Diagrammatic representation of the deep Q network algorithm structure.

Verification experiments and extended analysis based on reinforcement learning

Using real-world data from State Grid and Yingda, we validate the research questions raised in the semi-structured interviews and further support the conclusions through sensitivity analyses.

We investigate SMS equilibrium behavior under the BLCF/FLCF model using numerical simulations. Three SMSs are initialized with their initial conditions (ICs) characterized by CER values randomly sampled from three distinct ranges: [0,5] (low type), [15,25] (medium type), and [45,55] (high type). For each range, we generate 1000 independent IC sets, with each set undergoing 1000 iterations to reach steady state. The results demonstrate consistent equilibrium patterns across all trials, confirming the robustness of our findings. The complete datasets and computer code supporting these findings are included in the supplementary materials.

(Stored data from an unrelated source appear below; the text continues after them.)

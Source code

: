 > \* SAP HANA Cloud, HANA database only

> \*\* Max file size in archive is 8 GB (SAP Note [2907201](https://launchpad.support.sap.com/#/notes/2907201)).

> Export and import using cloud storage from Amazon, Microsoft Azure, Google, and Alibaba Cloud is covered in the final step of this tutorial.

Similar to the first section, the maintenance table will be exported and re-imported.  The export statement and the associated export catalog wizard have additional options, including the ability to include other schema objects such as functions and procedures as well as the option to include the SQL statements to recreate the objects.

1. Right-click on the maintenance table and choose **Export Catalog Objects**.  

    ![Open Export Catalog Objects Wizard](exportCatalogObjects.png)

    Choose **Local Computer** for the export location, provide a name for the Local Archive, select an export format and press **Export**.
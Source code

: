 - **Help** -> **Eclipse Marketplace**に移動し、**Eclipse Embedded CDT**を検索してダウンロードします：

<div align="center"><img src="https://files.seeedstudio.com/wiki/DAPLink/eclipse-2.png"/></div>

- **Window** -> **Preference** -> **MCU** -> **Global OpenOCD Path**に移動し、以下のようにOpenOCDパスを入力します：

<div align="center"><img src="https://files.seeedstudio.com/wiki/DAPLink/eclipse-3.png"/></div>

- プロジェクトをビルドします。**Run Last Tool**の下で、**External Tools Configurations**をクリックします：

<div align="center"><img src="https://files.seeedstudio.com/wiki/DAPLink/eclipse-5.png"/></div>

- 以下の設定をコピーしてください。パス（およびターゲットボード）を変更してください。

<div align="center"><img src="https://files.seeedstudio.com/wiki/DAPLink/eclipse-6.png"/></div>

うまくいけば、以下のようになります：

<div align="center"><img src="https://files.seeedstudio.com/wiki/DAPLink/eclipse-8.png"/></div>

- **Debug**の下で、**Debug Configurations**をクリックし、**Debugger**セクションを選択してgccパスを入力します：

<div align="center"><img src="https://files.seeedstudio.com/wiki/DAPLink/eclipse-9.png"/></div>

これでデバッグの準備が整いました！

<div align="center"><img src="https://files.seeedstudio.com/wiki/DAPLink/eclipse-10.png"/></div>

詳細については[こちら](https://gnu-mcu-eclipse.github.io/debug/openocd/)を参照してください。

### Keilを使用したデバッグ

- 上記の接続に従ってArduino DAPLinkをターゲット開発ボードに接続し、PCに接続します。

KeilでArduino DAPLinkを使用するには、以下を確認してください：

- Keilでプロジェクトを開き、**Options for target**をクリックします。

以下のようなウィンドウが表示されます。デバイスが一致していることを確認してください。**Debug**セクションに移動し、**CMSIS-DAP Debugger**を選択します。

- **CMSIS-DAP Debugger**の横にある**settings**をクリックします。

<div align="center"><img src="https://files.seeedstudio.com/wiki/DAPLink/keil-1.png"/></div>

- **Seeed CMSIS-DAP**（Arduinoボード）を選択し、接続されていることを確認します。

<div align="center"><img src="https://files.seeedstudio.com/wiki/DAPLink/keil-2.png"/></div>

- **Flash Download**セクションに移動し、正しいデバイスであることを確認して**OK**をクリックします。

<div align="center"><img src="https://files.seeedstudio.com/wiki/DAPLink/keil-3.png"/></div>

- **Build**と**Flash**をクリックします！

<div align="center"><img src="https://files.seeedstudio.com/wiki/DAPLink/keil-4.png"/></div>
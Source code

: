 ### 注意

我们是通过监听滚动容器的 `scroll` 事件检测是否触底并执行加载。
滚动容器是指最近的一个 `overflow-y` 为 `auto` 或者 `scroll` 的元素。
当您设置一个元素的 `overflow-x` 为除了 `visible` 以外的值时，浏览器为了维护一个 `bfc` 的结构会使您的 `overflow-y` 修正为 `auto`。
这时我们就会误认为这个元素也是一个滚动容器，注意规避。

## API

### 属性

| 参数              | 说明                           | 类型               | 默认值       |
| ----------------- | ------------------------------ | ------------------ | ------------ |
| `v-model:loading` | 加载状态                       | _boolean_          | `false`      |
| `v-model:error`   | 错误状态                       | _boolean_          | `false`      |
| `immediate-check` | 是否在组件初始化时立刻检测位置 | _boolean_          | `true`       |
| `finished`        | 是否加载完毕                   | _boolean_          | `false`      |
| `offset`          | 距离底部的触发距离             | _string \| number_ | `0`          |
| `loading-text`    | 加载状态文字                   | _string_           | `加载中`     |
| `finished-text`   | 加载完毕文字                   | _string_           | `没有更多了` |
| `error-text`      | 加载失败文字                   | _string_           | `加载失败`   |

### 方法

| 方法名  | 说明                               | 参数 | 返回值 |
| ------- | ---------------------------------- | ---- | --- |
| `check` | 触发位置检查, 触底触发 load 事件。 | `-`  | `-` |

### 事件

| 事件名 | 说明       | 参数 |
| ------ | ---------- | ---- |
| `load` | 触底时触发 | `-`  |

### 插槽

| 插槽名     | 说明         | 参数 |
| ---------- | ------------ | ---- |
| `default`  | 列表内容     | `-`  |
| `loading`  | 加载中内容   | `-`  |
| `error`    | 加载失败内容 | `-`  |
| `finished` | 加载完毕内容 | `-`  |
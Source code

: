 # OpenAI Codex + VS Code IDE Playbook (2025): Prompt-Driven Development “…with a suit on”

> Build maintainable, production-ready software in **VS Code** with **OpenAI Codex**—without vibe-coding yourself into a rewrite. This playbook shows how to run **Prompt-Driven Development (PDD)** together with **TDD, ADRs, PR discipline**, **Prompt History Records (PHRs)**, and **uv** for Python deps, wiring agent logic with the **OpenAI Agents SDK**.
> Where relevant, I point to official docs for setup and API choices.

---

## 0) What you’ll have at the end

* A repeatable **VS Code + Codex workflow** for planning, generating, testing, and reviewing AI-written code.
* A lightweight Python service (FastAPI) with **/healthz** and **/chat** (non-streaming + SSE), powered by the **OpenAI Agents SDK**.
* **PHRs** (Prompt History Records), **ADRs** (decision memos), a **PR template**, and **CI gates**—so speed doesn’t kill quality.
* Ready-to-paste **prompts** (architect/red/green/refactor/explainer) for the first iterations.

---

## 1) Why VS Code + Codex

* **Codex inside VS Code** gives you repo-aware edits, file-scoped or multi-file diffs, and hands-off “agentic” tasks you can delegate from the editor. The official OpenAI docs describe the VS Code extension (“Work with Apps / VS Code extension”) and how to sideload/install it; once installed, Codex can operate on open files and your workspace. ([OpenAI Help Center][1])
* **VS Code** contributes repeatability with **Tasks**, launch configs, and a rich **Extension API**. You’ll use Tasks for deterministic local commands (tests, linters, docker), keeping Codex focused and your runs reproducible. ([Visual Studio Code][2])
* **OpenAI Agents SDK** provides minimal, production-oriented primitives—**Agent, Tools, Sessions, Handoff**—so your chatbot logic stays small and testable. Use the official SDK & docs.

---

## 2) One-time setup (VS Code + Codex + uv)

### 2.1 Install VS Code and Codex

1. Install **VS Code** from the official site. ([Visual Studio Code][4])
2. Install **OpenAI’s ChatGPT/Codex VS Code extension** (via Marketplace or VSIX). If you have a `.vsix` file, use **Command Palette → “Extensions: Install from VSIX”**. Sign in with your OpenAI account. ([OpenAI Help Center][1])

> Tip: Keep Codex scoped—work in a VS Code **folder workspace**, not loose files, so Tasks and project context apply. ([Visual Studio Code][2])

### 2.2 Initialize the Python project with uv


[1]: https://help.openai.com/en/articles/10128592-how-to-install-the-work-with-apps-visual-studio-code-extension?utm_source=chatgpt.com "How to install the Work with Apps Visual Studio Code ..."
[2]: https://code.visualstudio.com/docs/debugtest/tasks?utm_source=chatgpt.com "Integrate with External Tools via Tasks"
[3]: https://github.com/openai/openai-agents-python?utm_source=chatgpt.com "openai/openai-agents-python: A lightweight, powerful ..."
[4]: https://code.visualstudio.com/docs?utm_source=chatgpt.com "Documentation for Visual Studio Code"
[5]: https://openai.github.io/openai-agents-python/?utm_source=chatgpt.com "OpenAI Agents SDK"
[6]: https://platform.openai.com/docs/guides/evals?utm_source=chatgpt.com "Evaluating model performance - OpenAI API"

Validation of the research questions

Our results are consistent with existing quantitative evidence on BLCF and qualitative studies on FLCF, confirming both models’ efficacy in promoting CER among SMSs. By classifying SMSs based on initial CER levels, we find that BLCF benefits low/medium-type SMSs but reduces high-type performance (Research finding 1), whereas FLCF consistently enhances CER across all tiers through carbon finance incentives (Research finding 2). Notably, while both models generate economic value across multitier supply chain networks, yet FLCF’s systemic approach yields more substantial and sustainable value amplification (Research finding 3).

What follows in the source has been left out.